You’ve been through round after round of interviews. You’ve watched the bung fruits be weeded out, and you’ve managed to hold on until the end. You’ve been requested in for one final interview; the feedback thus far has been great, but you also know you’re one of a few finalists vying for the same role. Ugh.
You’ve been hearing lately that it’s a candidate-driven market, that the world is your oyster, so you didn’t think it was going to come to this. After all, you’re perfect for the role and know your stuff inside out, right? Well yes, but the thing is, you’re up against X, Y and Z who are also perfect for the role and also know their stuff. So, how can you smash the final stage and make sure you’re the freshest pick?
Showcase your longterm ambition
It’s time to think big and long. Sure, you might be the perfect person for the job now, but how are we looking for one, two, three years down the track? Losing employees is a huge cost to companies, as is hiring new replacements. It is in a company’s best financial interests to have people stay with them for longer, so you must make it your mission to sell yourself as a longterm investment. If you’re speaking directly with your potential new line manager, you want them to have confidence that, if you are successful in bagging the role, all the time they spend with you, coaching, teaching and supporting you, won’t be in vain.
Asking questions about internal career growth and development opportunities will show the business you’re in for the long haul, unlike your shortsighted competitors.
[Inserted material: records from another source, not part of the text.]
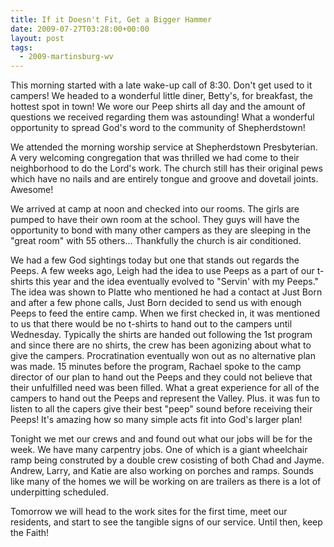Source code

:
 ```yaml
---
title: If it Doesn't Fit, Get a Bigger Hammer
date: 2009-07-27T03:28:00+00:00
layout: post
tags:
  - 2009-martinsburg-wv
---
```

This morning started with a late wake-up call of 8:30. Don't get used to it campers! We headed to a wonderful little diner, Betty's, for breakfast, the hottest spot in town! We wore our Peep shirts all day and the amount of questions we received regarding them was astounding! What a wonderful opportunity to spread God's word to the community of Shepherdstown!

We attended the morning worship service at Shepherdstown Presbyterian. A very welcoming congregation that was thrilled we had come to their neighborhood to do the Lord's work. The church still has their original pews which have no nails and are entirely tongue and groove and dovetail joints. Awesome!

We arrived at camp at noon and checked into our rooms. The girls are pumped to have their own room at the school. They guys will have the opportunity to bond with many other campers as they are sleeping in the "great room" with 55 others&#8230; Thankfully the church is air conditioned. 

We had a few God sightings today but one that stands out regards the Peeps. A few weeks ago, Leigh had the idea to use Peeps as a part of our t-shirts this year and the idea eventually evolved to "Servin' with my Peeps." The idea was shown to Platte who mentioned he had a contact at Just Born and after a few phone calls, Just Born decided to send us with enough Peeps to feed the entire camp. When we first checked in, it was mentioned to us that there would be no t-shirts to hand out to the campers until Wednesday. Typically the shirts are handed out following the 1st program and since there are no shirts, the crew has been agonizing about what to give the campers. Procratination eventually won out as no alternative plan was made. 15 minutes before the program, Rachael spoke to the camp director of our plan to hand out the Peeps and they could not believe that their unfulfilled need was been filled. What a great experience for all of the campers to hand out the Peeps and represent the Valley. Plus. it was fun to listen to all the capers give their best "peep" sound before receiving their Peeps! It's amazing how so many simple acts fit into God's larger plan!

Tonight we met our crews and and found out what our jobs will be for the week. We have many carpentry jobs. One of which is a giant wheelchair ramp being construted by a double crew cosisting of both Chad and Jayme. Andrew, Larry, and Katie are also working on porches and ramps. Sounds like many of the homes we will be working on are trailers as there is a lot of underpitting scheduled.

Tomorrow we will head to the work sites for the first time, meet our residents, and start to see the tangible signs of our service. Until then, keep the Faith!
Go above and beyond on the effort front
This is where you want to surprise your interviewer with your commitment and dedication to scoring the job. It goes without saying you’d dress to impress, but i’m talking about thinking outside of the box. Is there a way you can create an example of the value you’d offer the business? If you’re going for a marketing job, can you create a mini mock campaign, tailored to the position you want? If you are going for a research or analysis type of role, can you put together some stats to show them what you’re capable of achieving? Putting in an extra hour or two of preparation might require a lot more time and effort than you’d care to invest, but if it means you get your dream role, doesn’t that make it worth it?
Find some common ground
I’m not in any way suggesting you conduct creepy research into your interviewer / hiring manager’s personal life, but certainly, try to find some interesting things out about their interests or personality, whetheryou do it by glancing at their social profiles, or coming straight out and asking them. If you’ve met them a number of times, the likelihood is they believe you’re a great fit skill-wise for the role – why else would they waste their time with you? It’s fair to assume they are now looking for what type of colleague you’ll make, and what you’re like as a person. Finding some non work-related talking points will allow you to connect on a more human level, and let them picture you as someone they get along with and could see themselves managing or working with.
Arm yourself with proof
At one stage or another, if you’re successful, your new employer will want to conduct some reference checks. This will be part of the process whether you like it or not, and more often than not, will be done by HR to confirm you’re not a serial psychopath and have simply done all the things you said you have. Think of recommendations as a valuable marketing tool, to convince your interviewer you’re the one they need. Try to gather as much reference material as you can prior to your final conversation; form testimonials to employer reviews and recommendations. Being able to talk about this, and provide evidence of if need be, will help fill your hiring manager that you’re a safe choice; a proven success story.
Be grateful and upfront
Let’s talk about the follow up email or note. I’m a big fan. You’ve just met or spoken with a very important decision maker. While you might have a very clear memory of how the conversation went and the points you got across, you can’t be sure they have taken those same impressions away. Why? If they’re interviewing a couple of other people, asking them the same questions over and over, your answers are likely to get muddled up with theirs. Thanking the person later for the time they spent with you is a really professional, polite thing to do, and also an opportunity to briefly recap the most important messages.
If you are 100% sure you are the right person for this role, tell them – leave nothing on the table. Personalise this message, and be upfront. After all, it might just be the one thing that pushes you over the finishing line first.